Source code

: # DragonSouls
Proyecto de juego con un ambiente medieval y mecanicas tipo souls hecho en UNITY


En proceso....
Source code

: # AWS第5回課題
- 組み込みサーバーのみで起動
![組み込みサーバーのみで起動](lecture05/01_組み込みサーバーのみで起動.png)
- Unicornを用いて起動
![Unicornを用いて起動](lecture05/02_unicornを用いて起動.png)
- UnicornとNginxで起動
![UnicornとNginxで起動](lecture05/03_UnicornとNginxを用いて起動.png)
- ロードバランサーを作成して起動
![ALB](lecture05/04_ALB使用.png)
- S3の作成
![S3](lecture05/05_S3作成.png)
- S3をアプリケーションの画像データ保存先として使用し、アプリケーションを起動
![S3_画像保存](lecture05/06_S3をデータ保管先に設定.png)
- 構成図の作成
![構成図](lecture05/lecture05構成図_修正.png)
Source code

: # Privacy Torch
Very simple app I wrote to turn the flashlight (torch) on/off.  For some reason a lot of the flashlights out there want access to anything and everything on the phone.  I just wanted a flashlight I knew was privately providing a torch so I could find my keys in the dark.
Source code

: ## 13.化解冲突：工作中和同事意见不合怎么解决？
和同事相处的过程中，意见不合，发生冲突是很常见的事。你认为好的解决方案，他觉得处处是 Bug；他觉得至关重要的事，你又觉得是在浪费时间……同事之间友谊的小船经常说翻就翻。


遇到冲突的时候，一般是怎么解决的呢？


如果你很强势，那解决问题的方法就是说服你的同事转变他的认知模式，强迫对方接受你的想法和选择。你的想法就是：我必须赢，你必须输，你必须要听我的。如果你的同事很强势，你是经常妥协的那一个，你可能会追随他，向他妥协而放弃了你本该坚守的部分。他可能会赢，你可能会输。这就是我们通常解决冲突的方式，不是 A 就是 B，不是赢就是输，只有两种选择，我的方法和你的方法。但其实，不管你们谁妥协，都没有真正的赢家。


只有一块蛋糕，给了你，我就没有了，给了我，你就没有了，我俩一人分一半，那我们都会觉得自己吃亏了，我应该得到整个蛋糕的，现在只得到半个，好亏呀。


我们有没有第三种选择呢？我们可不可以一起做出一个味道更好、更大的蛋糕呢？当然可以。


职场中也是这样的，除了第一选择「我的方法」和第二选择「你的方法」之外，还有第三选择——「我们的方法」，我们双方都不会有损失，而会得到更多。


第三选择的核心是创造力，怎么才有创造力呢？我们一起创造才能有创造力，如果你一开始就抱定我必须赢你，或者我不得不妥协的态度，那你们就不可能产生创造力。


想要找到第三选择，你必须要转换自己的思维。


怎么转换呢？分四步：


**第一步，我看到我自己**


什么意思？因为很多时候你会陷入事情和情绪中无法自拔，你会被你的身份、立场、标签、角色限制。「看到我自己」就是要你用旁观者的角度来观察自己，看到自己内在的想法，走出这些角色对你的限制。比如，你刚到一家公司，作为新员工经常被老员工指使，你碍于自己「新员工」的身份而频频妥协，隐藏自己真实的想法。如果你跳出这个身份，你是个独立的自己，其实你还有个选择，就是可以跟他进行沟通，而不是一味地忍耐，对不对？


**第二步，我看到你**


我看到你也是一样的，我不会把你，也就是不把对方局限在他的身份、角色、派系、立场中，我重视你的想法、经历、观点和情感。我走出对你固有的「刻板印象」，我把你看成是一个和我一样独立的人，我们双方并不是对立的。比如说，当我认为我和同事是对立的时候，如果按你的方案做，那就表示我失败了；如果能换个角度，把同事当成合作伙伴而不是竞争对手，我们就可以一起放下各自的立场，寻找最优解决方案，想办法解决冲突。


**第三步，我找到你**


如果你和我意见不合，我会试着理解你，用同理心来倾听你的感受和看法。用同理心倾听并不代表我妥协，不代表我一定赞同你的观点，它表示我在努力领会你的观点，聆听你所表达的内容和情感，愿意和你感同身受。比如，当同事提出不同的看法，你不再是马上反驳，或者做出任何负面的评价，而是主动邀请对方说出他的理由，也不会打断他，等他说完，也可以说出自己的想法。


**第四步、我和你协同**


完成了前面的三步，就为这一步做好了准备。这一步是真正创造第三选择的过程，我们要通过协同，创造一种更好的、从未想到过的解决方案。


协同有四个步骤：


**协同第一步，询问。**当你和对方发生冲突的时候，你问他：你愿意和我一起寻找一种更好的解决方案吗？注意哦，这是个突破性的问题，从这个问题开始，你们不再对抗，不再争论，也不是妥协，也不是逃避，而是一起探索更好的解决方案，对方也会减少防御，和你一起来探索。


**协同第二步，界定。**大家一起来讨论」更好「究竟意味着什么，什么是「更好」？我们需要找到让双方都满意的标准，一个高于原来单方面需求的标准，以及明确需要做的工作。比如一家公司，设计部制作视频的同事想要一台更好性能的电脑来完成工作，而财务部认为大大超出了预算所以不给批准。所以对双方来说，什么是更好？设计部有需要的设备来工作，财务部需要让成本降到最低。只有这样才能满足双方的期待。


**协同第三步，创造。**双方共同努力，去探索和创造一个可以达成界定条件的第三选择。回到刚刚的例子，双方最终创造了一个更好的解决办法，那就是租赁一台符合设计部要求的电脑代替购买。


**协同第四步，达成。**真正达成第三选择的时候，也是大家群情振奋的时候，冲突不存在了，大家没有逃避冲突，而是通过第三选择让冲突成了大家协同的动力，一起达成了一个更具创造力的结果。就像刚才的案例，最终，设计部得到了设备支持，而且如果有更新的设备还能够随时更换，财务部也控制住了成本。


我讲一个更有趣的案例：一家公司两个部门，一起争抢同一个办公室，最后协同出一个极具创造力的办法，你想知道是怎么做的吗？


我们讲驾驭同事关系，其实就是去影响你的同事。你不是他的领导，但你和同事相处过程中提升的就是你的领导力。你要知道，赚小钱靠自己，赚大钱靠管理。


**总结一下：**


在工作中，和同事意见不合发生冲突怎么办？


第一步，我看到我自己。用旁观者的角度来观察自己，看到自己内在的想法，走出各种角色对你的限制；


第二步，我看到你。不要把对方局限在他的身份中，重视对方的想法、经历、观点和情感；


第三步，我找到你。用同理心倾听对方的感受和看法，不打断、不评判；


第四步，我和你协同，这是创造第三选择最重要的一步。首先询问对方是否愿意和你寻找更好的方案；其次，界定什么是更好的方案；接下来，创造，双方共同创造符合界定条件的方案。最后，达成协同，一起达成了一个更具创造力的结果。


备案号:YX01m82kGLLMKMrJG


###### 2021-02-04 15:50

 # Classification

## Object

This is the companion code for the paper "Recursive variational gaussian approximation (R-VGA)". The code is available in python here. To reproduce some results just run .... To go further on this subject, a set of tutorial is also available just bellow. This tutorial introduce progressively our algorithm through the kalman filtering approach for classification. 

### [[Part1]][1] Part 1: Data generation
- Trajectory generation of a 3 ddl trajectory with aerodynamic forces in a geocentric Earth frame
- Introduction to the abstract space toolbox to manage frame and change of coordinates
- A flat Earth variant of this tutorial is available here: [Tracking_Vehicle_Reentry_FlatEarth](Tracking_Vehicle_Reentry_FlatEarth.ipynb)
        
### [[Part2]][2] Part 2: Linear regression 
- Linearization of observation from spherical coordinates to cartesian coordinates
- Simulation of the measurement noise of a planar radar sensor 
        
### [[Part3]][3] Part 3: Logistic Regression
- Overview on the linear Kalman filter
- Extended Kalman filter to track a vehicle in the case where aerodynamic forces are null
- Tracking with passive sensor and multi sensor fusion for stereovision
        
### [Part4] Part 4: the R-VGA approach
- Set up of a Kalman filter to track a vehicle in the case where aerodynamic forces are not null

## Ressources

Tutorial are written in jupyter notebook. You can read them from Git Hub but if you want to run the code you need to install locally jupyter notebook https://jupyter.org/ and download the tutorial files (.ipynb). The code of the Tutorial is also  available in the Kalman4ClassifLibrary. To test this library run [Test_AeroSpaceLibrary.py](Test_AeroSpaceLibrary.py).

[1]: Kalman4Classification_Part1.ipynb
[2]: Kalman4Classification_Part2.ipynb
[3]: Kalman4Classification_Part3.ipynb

....

The expected output is each line of the records above that includes the word "approach".

> **Solution to this task**
This is the companion code for the paper "Recursive variational gaussian approximation (R-VGA)". The code is available in python here. To reproduce some results just run .... To go further on this subject, a set of tutorial is also available just bellow. This tutorial introduce progressively our algorithm through the kalman filtering approach for classification. 
### [Part4] Part 4: the R-VGA approach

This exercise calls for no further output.